Olson’s answer is one that will be obvious to sailors. You leave the boat in salt-water and it will pick up barnacles. It also will be obvious to heart surgeons. You have too many double bacon cheeseburgers with the twisty fries covered in BBQ sauce and your arteries will get clogged with sludge. In either metaphor, the system gets loaded with stuff that slows down its operation.
What, in economic terms, are these barnacles/sludge? They are the various interest groups that grow up around an established way of doing things: unions, government regulators, tax collectors, and business monopolies and cartels. They grow up with—well, slightly behind– any new industry. They figure out how the system works. They figure out how to work the system. They’re opposed to change because they know how to work the existing system. They fight over shares of the existing pie, rather than over how to expand the pie. Eventually, the contending groups reach agreement on how to divvy-up the pie. These agreements Olson labels “distributional coalitions.” They are the “masters of the crossroads.”

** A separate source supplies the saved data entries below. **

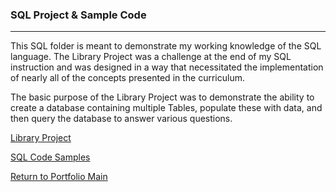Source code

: ### SQL Project & Sample Code
***

This SQL folder is meant to demonstrate
my working knowledge of the SQL language.
The Library Project was a challenge at the
end of my SQL instruction and was designed
in a way that necessitated the implementation
of nearly all of the concepts presented
in the curriculum.  

The basic purpose of the Library Project
was to demonstrate the ability to create
a database containing multiple Tables,
populate these with data, and then query
the database to answer various questions.


[Library Project](../SQL-Library-Project/)

[SQL Code Samples](../SQL-Code-Samples/)

[Return to Portfolio Main](../)
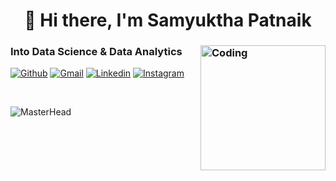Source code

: 
<h1 align="center">👋 Hi there, I'm Samyuktha Patnaik</h1>

<h3 align="left">Into Data Science & Data Analytics <img align="right" alt="Coding" width="200" src="https://c.tenor.com/FP3KLUuiKOkAAAAC/computer-typing.gif"></h3>


<!-- Your badges
You can use the website to generate badges: https://shields.io/
-->
[![Github](https://img.shields.io/badge/-Github-000?style=flat&logo=Github&logoColor=white)](https://github.com/SamyukthaPatnaik)
[![Gmail](https://img.shields.io/badge/-Gmail-000?style=flat&labelColor=c14438&logo=Gmail&logoColor=white)](mailto:samyukthapatnaik17@gmail.com)
[![Linkedin](https://img.shields.io/badge/-LinkedIn-000?style=flat&labelColor=blue&logo=Linkedin&logoColor=white)](https://www.linkedin.com/in/samyuktha-patnaik/)
[![Instagram](https://img.shields.io/badge/-Instagram-000?style=flat&labelColor=c13584&logo=instagram&logoColor=white)](https://www.instagram.com/its_samrecords/)
</p>

&nbsp;

![MasterHead](https://miro.medium.com/max/1400/1*RqZtWmB7eMyIbJufBcxlUw.png)
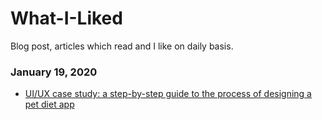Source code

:# What-I-Liked
Blog post, articles which read and I like on daily basis.

### January 19, 2020 
- [UI/UX case study: a step-by-step guide to the process of designing a pet diet app](https://uxdesign.cc/ui-ux-case-study-a-step-by-step-guide-to-the-process-of-designing-a-pet-diet-app-d635b911b648) 
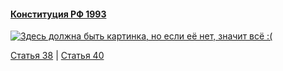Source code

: #### [Конституция РФ 1993](https://lalawland.github.io/eurasia/russia/const)

[![Здесь должна быть картинка, но если её нет, значит всё :(](https://sun9-west.userapi.com/sun9-15/s/v1/ig2/1pMA3v_XUcKf5bZGpnJd4E5D_Ryme4MQev1fmIEcGkp_Uu8sbMkLSDyGXgCbhO_SEwNElmRtFVVaEr3nxcnuRxU1.jpg?size=1280x720&quality=95&type=album)](https://sun9-west.userapi.com/sun9-15/s/v1/ig2/1pMA3v_XUcKf5bZGpnJd4E5D_Ryme4MQev1fmIEcGkp_Uu8sbMkLSDyGXgCbhO_SEwNElmRtFVVaEr3nxcnuRxU1.jpg?size=1280x720&quality=95&type=album)

[Статья 38](https://lalawland.github.io/eurasia/russia/const/art38) | [Статья 40](https://lalawland.github.io/eurasia/russia/const/art40)
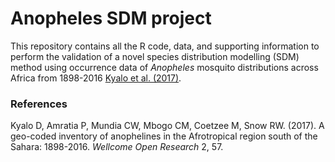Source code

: # Anopheles SDM project

This repository contains all the R code, data, and supporting information to perform the validation of a novel species distribution modelling (SDM) method using occurrence data of *Anopheles* mosquito distributions across Africa from 1898-2016 [Kyalo et al. (2017)](https://wellcomeopenresearch.org/articles/2-57/v1).

### References 

Kyalo D, Amratia P, Mundia CW, Mbogo CM, Coetzee M, Snow RW. (2017). A geo-coded inventory of anophelines in the Afrotropical region south of the Sahara: 1898-2016. *Wellcome Open Research* 2, 57. 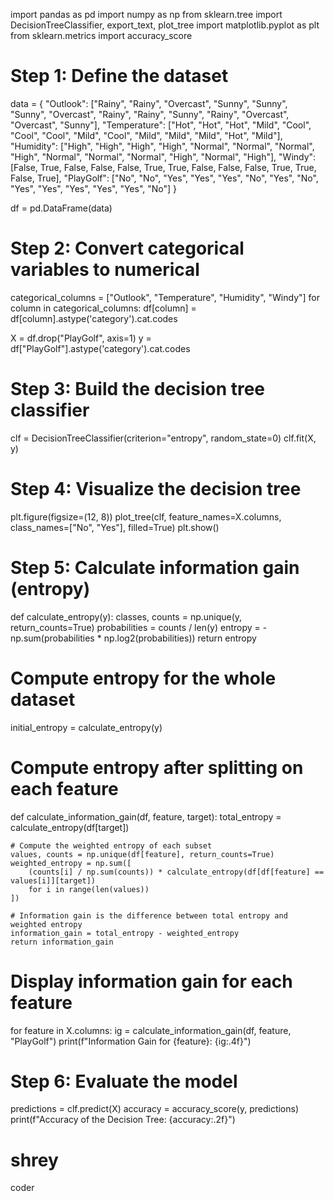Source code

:import pandas as pd
import numpy as np
from sklearn.tree import DecisionTreeClassifier, export_text, plot_tree
import matplotlib.pyplot as plt
from sklearn.metrics import accuracy_score

# Step 1: Define the dataset
data = {
    "Outlook": ["Rainy", "Rainy", "Overcast", "Sunny", "Sunny", "Sunny", "Overcast", "Rainy", "Rainy", "Sunny", "Rainy", "Overcast", "Overcast", "Sunny"],
    "Temperature": ["Hot", "Hot", "Hot", "Mild", "Cool", "Cool", "Cool", "Mild", "Cool", "Mild", "Mild", "Mild", "Hot", "Mild"],
    "Humidity": ["High", "High", "High", "High", "Normal", "Normal", "Normal", "High", "Normal", "Normal", "Normal", "High", "Normal", "High"],
    "Windy": [False, True, False, False, False, True, True, False, False, False, True, True, False, True],
    "PlayGolf": ["No", "No", "Yes", "Yes", "Yes", "No", "Yes", "No", "Yes", "Yes", "Yes", "Yes", "Yes", "No"]
}

df = pd.DataFrame(data)

# Step 2: Convert categorical variables to numerical
categorical_columns = ["Outlook", "Temperature", "Humidity", "Windy"]
for column in categorical_columns:
    df[column] = df[column].astype('category').cat.codes

X = df.drop("PlayGolf", axis=1)
y = df["PlayGolf"].astype('category').cat.codes

# Step 3: Build the decision tree classifier
clf = DecisionTreeClassifier(criterion="entropy", random_state=0)
clf.fit(X, y)

# Step 4: Visualize the decision tree
plt.figure(figsize=(12, 8))
plot_tree(clf, feature_names=X.columns, class_names=["No", "Yes"], filled=True)
plt.show()

# Step 5: Calculate information gain (entropy)
def calculate_entropy(y):
    classes, counts = np.unique(y, return_counts=True)
    probabilities = counts / len(y)
    entropy = -np.sum(probabilities * np.log2(probabilities))
    return entropy

# Compute entropy for the whole dataset
initial_entropy = calculate_entropy(y)

# Compute entropy after splitting on each feature
def calculate_information_gain(df, feature, target):
    total_entropy = calculate_entropy(df[target])
    
    # Compute the weighted entropy of each subset
    values, counts = np.unique(df[feature], return_counts=True)
    weighted_entropy = np.sum([
        (counts[i] / np.sum(counts)) * calculate_entropy(df[df[feature] == values[i]][target])
        for i in range(len(values))
    ])
    
    # Information gain is the difference between total entropy and weighted entropy
    information_gain = total_entropy - weighted_entropy
    return information_gain

# Display information gain for each feature
for feature in X.columns:
    ig = calculate_information_gain(df, feature, "PlayGolf")
    print(f"Information Gain for {feature}: {ig:.4f}")

# Step 6: Evaluate the model
predictions = clf.predict(X)
accuracy = accuracy_score(y, predictions)
print(f"Accuracy of the Decision Tree: {accuracy:.2f}")
# shrey
coder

The thing is that the Second World War destroyed all these “distributional coalitions”—the barnacles, the sludge, the interest groups, the barriers to new technology and new relationships–in Germany and Japan. War “emergencies” caused the German and Japanese governments to break down established relationships from the pre-war era. Then the American and British occupations banned many regime-associated groups. In contrast, the victor nations institutionalized their own “distributional coalitions.” American and British unions foreswore strikes, while lots of leading businessmen took “dollar-a-year” jobs with the government. Subsequently, many interest groups dug-in to established positions. So, Germany and Japan were able to achieve rapid economic growth, while the United States merely chugged along and Britain soon fell behind the countries against which it had fought from the first day of the Second World War to the last.
In a sense, then, catastrophic defeat in war serves as a kind of social and economic angioplasty. Obviously, Olson was talking only about already advanced industrial economies. I doubt that anyone expects Iraq to be the next “economic miracle.”
Trite observation though it is, the same analysis might be applied to any organization. For example, colleges facing severe competition either ruthlessly adapt or wither.
 Mancur Olson, The Rise and Fall of Nations: Economic Growth, Stagflation, and Social Rigidities (Yale UP, 1984).
 Nevertheless, will all the non-sailors please spare me the abusive remarks about me wearing pink—“salmon” in the imagination of my brother-in-law—pants, blue Polo shirts, and Topsiders? Please?
 Big Carbon—coal and oil—has a lot more drag with the gummint than does Not-So-Big Renewables.
 See, for example, Alan Brinkley, The End of Reform: New Deal Liberalism in Recession and War (1995).
 Curiously, this is how mainstream economists saw a business-cycle recession before the Great Depression.